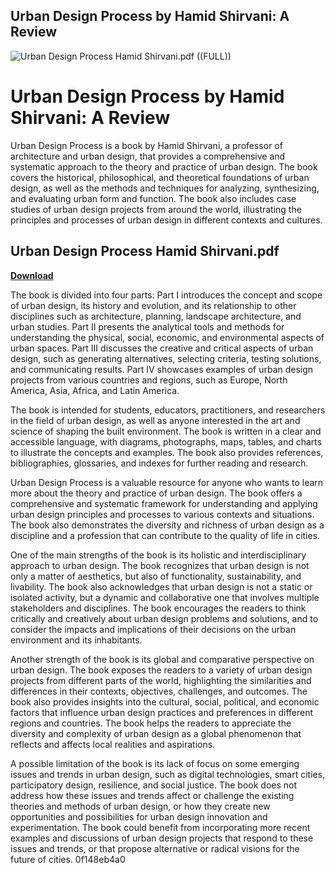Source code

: ## Urban Design Process by Hamid Shirvani: A Review

 
![Urban Design Process Hamid Shirvani.pdf ((FULL))](https://s.gr-assets.com/assets/facebook/goodreads_wide-e23f6858b6bf20dcaf8493237a214a0e.png)

 
# Urban Design Process by Hamid Shirvani: A Review
 
Urban Design Process is a book by Hamid Shirvani, a professor of architecture and urban design, that provides a comprehensive and systematic approach to the theory and practice of urban design. The book covers the historical, philosophical, and theoretical foundations of urban design, as well as the methods and techniques for analyzing, synthesizing, and evaluating urban form and function. The book also includes case studies of urban design projects from around the world, illustrating the principles and processes of urban design in different contexts and cultures.
 
## Urban Design Process Hamid Shirvani.pdf


[**Download**](https://www.google.com/url?q=https%3A%2F%2Fgeags.com%2F2tLgDM&sa=D&sntz=1&usg=AOvVaw3mJO3Vj7zrkSYOStOq6K13)

 
The book is divided into four parts: Part I introduces the concept and scope of urban design, its history and evolution, and its relationship to other disciplines such as architecture, planning, landscape architecture, and urban studies. Part II presents the analytical tools and methods for understanding the physical, social, economic, and environmental aspects of urban spaces. Part III discusses the creative and critical aspects of urban design, such as generating alternatives, selecting criteria, testing solutions, and communicating results. Part IV showcases examples of urban design projects from various countries and regions, such as Europe, North America, Asia, Africa, and Latin America.
 
The book is intended for students, educators, practitioners, and researchers in the field of urban design, as well as anyone interested in the art and science of shaping the built environment. The book is written in a clear and accessible language, with diagrams, photographs, maps, tables, and charts to illustrate the concepts and examples. The book also provides references, bibliographies, glossaries, and indexes for further reading and research.
 
Urban Design Process is a valuable resource for anyone who wants to learn more about the theory and practice of urban design. The book offers a comprehensive and systematic framework for understanding and applying urban design principles and processes to various contexts and situations. The book also demonstrates the diversity and richness of urban design as a discipline and a profession that can contribute to the quality of life in cities.
  
One of the main strengths of the book is its holistic and interdisciplinary approach to urban design. The book recognizes that urban design is not only a matter of aesthetics, but also of functionality, sustainability, and livability. The book also acknowledges that urban design is not a static or isolated activity, but a dynamic and collaborative one that involves multiple stakeholders and disciplines. The book encourages the readers to think critically and creatively about urban design problems and solutions, and to consider the impacts and implications of their decisions on the urban environment and its inhabitants.
 
Another strength of the book is its global and comparative perspective on urban design. The book exposes the readers to a variety of urban design projects from different parts of the world, highlighting the similarities and differences in their contexts, objectives, challenges, and outcomes. The book also provides insights into the cultural, social, political, and economic factors that influence urban design practices and preferences in different regions and countries. The book helps the readers to appreciate the diversity and complexity of urban design as a global phenomenon that reflects and affects local realities and aspirations.
 
A possible limitation of the book is its lack of focus on some emerging issues and trends in urban design, such as digital technologies, smart cities, participatory design, resilience, and social justice. The book does not address how these issues and trends affect or challenge the existing theories and methods of urban design, or how they create new opportunities and possibilities for urban design innovation and experimentation. The book could benefit from incorporating more recent examples and discussions of urban design projects that respond to these issues and trends, or that propose alternative or radical visions for the future of cities.
 0f148eb4a0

· · · · ·

### PROMPT
Show every line of the entries above where the word "https" occurs.

### SOLUTION TO THIS TASK
![Urban Design Process Hamid Shirvani.pdf ((FULL))](https://s.gr-assets.com/assets/facebook/goodreads_wide-e23f6858b6bf20dcaf8493237a214a0e.png)
[**Download**](https://www.google.com/url?q=https%3A%2F%2Fgeags.com%2F2tLgDM&sa=D&sntz=1&usg=AOvVaw3mJO3Vj7zrkSYOStOq6K13)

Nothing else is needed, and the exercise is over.